G20 protesters will have to wait until Friday morning to find out if the judge will allow the police to use their new sonic toys. The contentious sound guns were initially developed as a maritime weapon for the U.S. military to warn small boats to stay away from naval ships after al-Qaeda bombed USS Cole in Yemen in 2000. Used in Iraq and Afghanistan for crowd control, their first North American use came at the G20 summit in Pittsburgh last year to disperse protesters.
Toronto Police have bought four of the cannons and the OPP have purchased three. They can be used in two different ways with the switch of a button: the first is the “communication” function — which turns it into a powerful loudspeaker that blasts pre-recorded messages. The more contentious second use is “alert” — which directs a high-pitched ear-piercing sound at a target.
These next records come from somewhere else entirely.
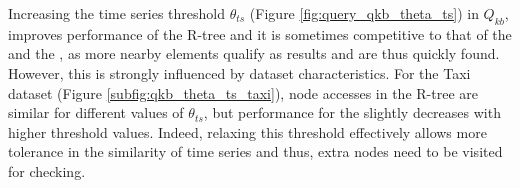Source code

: Increasing the time series threshold $\theta_{ts}$ (Figure \ref{fig:query_qkb_theta_ts}) in $Q_{kb}$, improves performance of the R-tree and it is sometimes competitive to that of the \tsr and the \btsr, as more nearby elements qualify as results and are thus quickly found. However, this is strongly influenced by dataset characteristics. For the Taxi dataset (Figure \ref{subfig:qkb_theta_ts_taxi}), node accesses in the R-tree are similar for different values of $\theta_{ts}$, but performance for the \btsr slightly decreases with higher threshold values. Indeed, relaxing this threshold effectively allows more tolerance in the similarity of time series and thus, extra nodes need to be visited for checking.

\begin{figure}[!ht]
	\centering
	 \\

\end{figure}
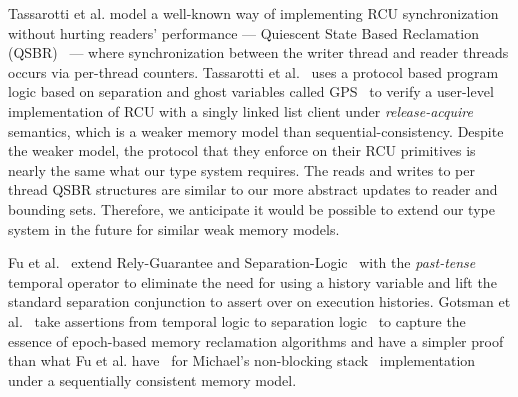 Tassarotti et al. model a well-known way of implementing RCU synchronization without hurting readers' performance --- \textsf{Quiescent State Based Reclamation} (QSBR)~\cite{urcu_ieee} --- where synchronization between the writer thread and reader threads occurs via per-thread counters. Tassarotti et al.~\cite{verrcu} uses a protocol based program logic based on separation and ghost variables called \textsf{GPS}~\cite{Turon:2014:GNW:2660193.2660243} to verify a user-level implementation of \textsf{RCU} with a singly linked list client under \emph{release-acquire} semantics, which is a weaker memory model than sequential-consistency. Despite the weaker model, the protocol that they enforce on their RCU primitives is nearly the same what our type system requires. The reads and writes to per thread QSBR structures are similar to our more abstract updates to reader and bounding sets. Therefore, we anticipate it would be possible to extend our type system in the future for similar weak memory models.%

 Fu et al.~\cite{shao_temp} extend Rely-Guarantee and Separation-Logic~\cite{vafeiadis07,Feng:2007:RCS:1762174.1762193,Feng:2009:LRR:1480881.1480922} with the \textit{past-tense} temporal operator to eliminate the need for using a history variable and lift the standard separation conjunction to assert over on execution histories. Gotsman et al.~\cite{Gotsman:2013:VCM:2450268.2450289} take assertions from temporal logic to separation logic~\cite{vafeiadis07} to capture the essence of epoch-based memory reclamation algorithms and have a simpler proof than what Fu et al. have~\cite{shao_temp} for Michael's non-blocking stack~\cite{Michael:2004:HPS:987524.987595} implementation under a sequentially consistent memory model.

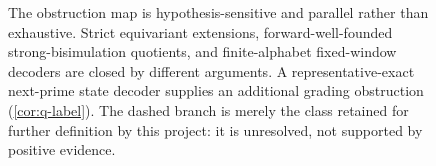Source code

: \begin{figure}[t]
  \caption{The obstruction map is hypothesis-sensitive and parallel rather
  than exhaustive.  Strict equivariant extensions, forward-well-founded
  strong-bisimulation quotients, and finite-alphabet fixed-window decoders
  are closed by different arguments.  A representative-exact next-prime
  state decoder supplies an additional grading obstruction
  (\cref{cor:q-label}).  The dashed branch is merely the class retained for
  further definition by this project: it is unresolved, not supported by
  positive evidence.}
  \label{fig:obstruction-map}
\end{figure}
Toronto Police insist they’ll be used be used mainly as a new and better way of communicating with large crowds and at levels that will pose no more threat to hearing than leaf blowers and weed whackers.
Yet according to an internal review by the RCMP — the senior partner in Toronto’s summit security — the Mounties took a pass on using the sonic guns in urban settings out of concern they will possibly “cause hearing damage to those targeted or in close proximity.”
The RCMP also noted that the Boston Police Department stopped using their sonic cannons for crowd control “out of a concern for public safety and fear of civil litigation issues”.
The only independent test done on the device was hastily conducted for the OPP just last week at an empty Huntsville airstrip, Cavalluzzo told the court, which doesn’t mimic an urban setting where the sound beams will be ricocheting off tall office buildings, with the potential of harming bystanders.
As for training, he said 22 Toronto Police officers were given two hours of instruction and then given a quiz so challenging that they all scored 100%.
“The training was absolutely absurd,” Cavalluzzo charged.
According to Toronto Police guidelines, the ear-piercing alert blast can only be used at full volume for a maximum of three to five seconds and aimed at a crowd more than 75 metres away.
The concern, said the civil liberties lawyer, is “technology creep.”
If G20 protests turn into mass chaos, barely-trained officers caught in an intense situation might throw those procedures to the wind. “There is a real reasonable fear that will happen,” he argued.
It all sounds too scary to me. Let’s just hit the mute button and be done with them.